In a recent systematic review and meta-analysis, Seeley et al [25] evaluated pharmacotherapy for hypertension in the sub-Saharan population, considering 32 studies with 2860 patients. The results of that study showed that most studies compared monotherapy against placebo, with only three studies evaluating combination therapy. When compared to placebo, general pharmacotherapy provided a reduction of 8.5 mmHg and 8.0 mmHg in Systolic Blood Pressure (SBP) and Diastolic Blood Pressure (DBP), respectively, with the class of calcium channel blockers was the only one to show evidence of reduction in SBP and DBP, reaching reductions of 18.5 mmHg in SBP and 11.6 mmHg in DBP with a control rate of 64% with monotherapy alone. In this study, diuretics were also effective in reducing blood pressure, but to a lesser extent.

The use of Angiotensin Enzyme Conversion (ACE) inhibitors was not better than placebo when used in monotherapy, and beta-blockers were equally effective in reducing DBP when compared to placebo, but they were not more effective than placebo in reducing SBP.

Thus, the authors concluded that in the Afro-descendant population, calcium channel blockers seem to be the most effective agent in reducing blood pressure, due to the dual action of these agents in reducing the concentration of creatine kinase and increasing levels of nitric oxide, which result in less contractility of the smooth muscle of the vessel [23].

Another study that evaluated the combination therapy was the CREOLE [26] study. The primary objective was to evaluate which Amlodipine/Hydrochlorothiazide (A+HCTZ), Amlodipine/Perindopril (A+P) and Perindopril/Hydrochlorothiazide (P+HCTZ) combination therapy would be most effective in controlling systolic blood pressure using the Ambulatory Blood Pressure Monitoring (ABPM) after six months of treatment. The results of this study showed that the A+P and A+HCTZ combinations were more effective in reducing SBP on ABPM than the P+HCTZ combination, 18.1 mmHg, 17.1 mmHg and 14.2 mmHg, respectively.

In this study, the combination of a Calcium Channel Blocker (CCB) with ACEI or Thiazide Diuretic (DTZ) proved to be more effective than the combination of an ACEI with DTZ, reinforcing the indication of a CCB as the first agent in treatment of African-American hypertensive patients.

In a study carried out at the University of Mississippi [27], the authors retrospectively analyzed data from the Medical Center of the University of Mississippi, composed of 5,973 white and 10,731 black individuals. The results showed that RAS inhibitors did not significantly improve the control rate among black patients when compared to untreated patients. However, the data suggested that ACEIs or ARBs are beneficial when combined with DTZ compared to untreated patients and when compared with DTZ alone. The study further concluded that the observed data support the use of a fixed formulation of ACE inhibitors or ARBs with a DTZ for the first-line treatment of high blood pressure in blacks.

Classes of Anti-Hypertensive Agents and their Indication in Afrodescentes: Considering The Mechanism of Action

Diuretics

The main mode of action of DTZ is the inhibition of the Na+Cl- cotransporter activity in the distal convoluted tubule, blocking sodium reabsorption in the luminal membrane. This sodium absorption is driven by the NA+K+ATPase pump [28].

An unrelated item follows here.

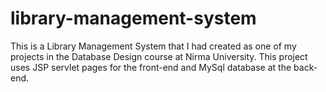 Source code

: # library-management-system
This is a Library Management System that I had created as one of my projects in the Database Design course at Nirma University.
This project uses JSP servlet pages for the front-end and MySql database at the back-end.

Although the use of diuretics in people of African descent seems to be a logical treatment option due to the pathophysiological mechanism, the International Society of Hypertension in Blacks recommends that most patients will need combination therapy, many as a first-line choice, to reach the recommended goal [29].

Calcium Channel Blockers

The proposed mechanism of action for the vasodilatation promoted by Dihydropyridine (DHP) Calcium Channel Blocker (CCB) involves the reduction in the intracellular calcium concentration in the smooth muscles of the vessels. This occurs by blocking slow calcium channels, subtype L, sensitive to voltage in cell membranes and calcium output from the sarcoendoplasmic reticulum [30,31] but it is also known that this class provides greater bioavailability of NO in cells. endothelium, and decreased NO degradation by free radical scavengers and reduces oxidative stress products [32-34].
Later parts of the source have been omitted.